INPUT FOR THIS TASK:
==================================================

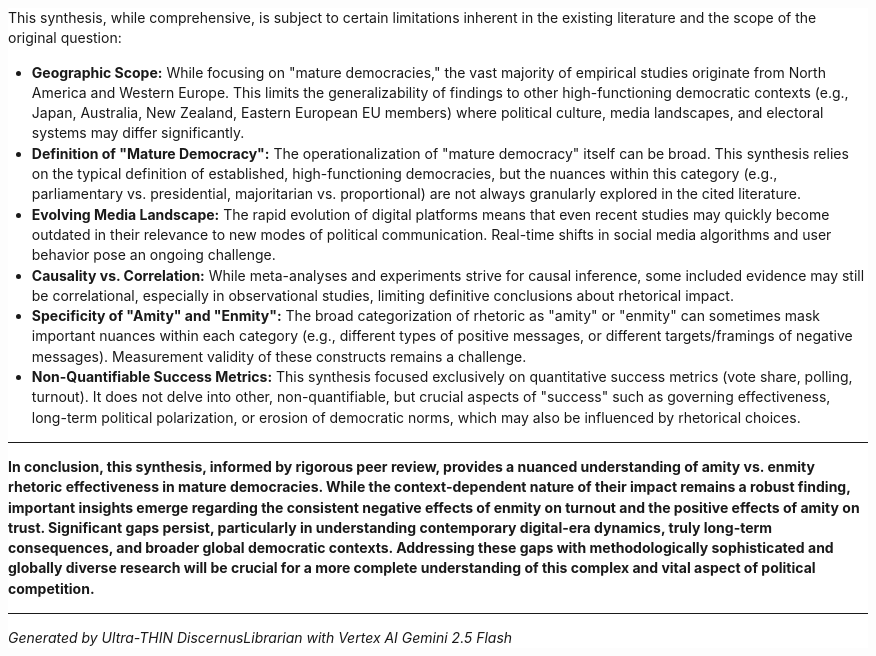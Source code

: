 This synthesis, while comprehensive, is subject to certain limitations inherent in the existing literature and the scope of the original question:

*   **Geographic Scope:** While focusing on "mature democracies," the vast majority of empirical studies originate from North America and Western Europe. This limits the generalizability of findings to other high-functioning democratic contexts (e.g., Japan, Australia, New Zealand, Eastern European EU members) where political culture, media landscapes, and electoral systems may differ significantly.
*   **Definition of "Mature Democracy":** The operationalization of "mature democracy" itself can be broad. This synthesis relies on the typical definition of established, high-functioning democracies, but the nuances within this category (e.g., parliamentary vs. presidential, majoritarian vs. proportional) are not always granularly explored in the cited literature.
*   **Evolving Media Landscape:** The rapid evolution of digital platforms means that even recent studies may quickly become outdated in their relevance to new modes of political communication. Real-time shifts in social media algorithms and user behavior pose an ongoing challenge.
*   **Causality vs. Correlation:** While meta-analyses and experiments strive for causal inference, some included evidence may still be correlational, especially in observational studies, limiting definitive conclusions about rhetorical impact.
*   **Specificity of "Amity" and "Enmity":** The broad categorization of rhetoric as "amity" or "enmity" can sometimes mask important nuances within each category (e.g., different types of positive messages, or different targets/framings of negative messages). Measurement validity of these constructs remains a challenge.
*   **Non-Quantifiable Success Metrics:** This synthesis focused exclusively on quantitative success metrics (vote share, polling, turnout). It does not delve into other, non-quantifiable, but crucial aspects of "success" such as governing effectiveness, long-term political polarization, or erosion of democratic norms, which may also be influenced by rhetorical choices.

---

**In conclusion, this synthesis, informed by rigorous peer review, provides a nuanced understanding of amity vs. enmity rhetoric effectiveness in mature democracies. While the context-dependent nature of their impact remains a robust finding, important insights emerge regarding the consistent negative effects of enmity on turnout and the positive effects of amity on trust. Significant gaps persist, particularly in understanding contemporary digital-era dynamics, truly long-term consequences, and broader global democratic contexts. Addressing these gaps with methodologically sophisticated and globally diverse research will be crucial for a more complete understanding of this complex and vital aspect of political competition.**

---

*Generated by Ultra-THIN DiscernusLibrarian with Vertex AI Gemini 2.5 Flash*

==================================================

These entries are to be printed again word for word, except for the pictures.

TASK SOLUTION:
Source code

: This synthesis, while comprehensive, is subject to certain limitations inherent in the existing literature and the scope of the original question:

*   **Geographic Scope:** While focusing on "mature democracies," the vast majority of empirical studies originate from North America and Western Europe. This limits the generalizability of findings to other high-functioning democratic contexts (e.g., Japan, Australia, New Zealand, Eastern European EU members) where political culture, media landscapes, and electoral systems may differ significantly.
*   **Definition of "Mature Democracy":** The operationalization of "mature democracy" itself can be broad. This synthesis relies on the typical definition of established, high-functioning democracies, but the nuances within this category (e.g., parliamentary vs. presidential, majoritarian vs. proportional) are not always granularly explored in the cited literature.
*   **Evolving Media Landscape:** The rapid evolution of digital platforms means that even recent studies may quickly become outdated in their relevance to new modes of political communication. Real-time shifts in social media algorithms and user behavior pose an ongoing challenge.
*   **Causality vs. Correlation:** While meta-analyses and experiments strive for causal inference, some included evidence may still be correlational, especially in observational studies, limiting definitive conclusions about rhetorical impact.
*   **Specificity of "Amity" and "Enmity":** The broad categorization of rhetoric as "amity" or "enmity" can sometimes mask important nuances within each category (e.g., different types of positive messages, or different targets/framings of negative messages). Measurement validity of these constructs remains a challenge.
*   **Non-Quantifiable Success Metrics:** This synthesis focused exclusively on quantitative success metrics (vote share, polling, turnout). It does not delve into other, non-quantifiable, but crucial aspects of "success" such as governing effectiveness, long-term political polarization, or erosion of democratic norms, which may also be influenced by rhetorical choices.

---

**In conclusion, this synthesis, informed by rigorous peer review, provides a nuanced understanding of amity vs. enmity rhetoric effectiveness in mature democracies. While the context-dependent nature of their impact remains a robust finding, important insights emerge regarding the consistent negative effects of enmity on turnout and the positive effects of amity on trust. Significant gaps persist, particularly in understanding contemporary digital-era dynamics, truly long-term consequences, and broader global democratic contexts. Addressing these gaps with methodologically sophisticated and globally diverse research will be crucial for a more complete understanding of this complex and vital aspect of political competition.**

---

*Generated by Ultra-THIN DiscernusLibrarian with Vertex AI Gemini 2.5 Flash*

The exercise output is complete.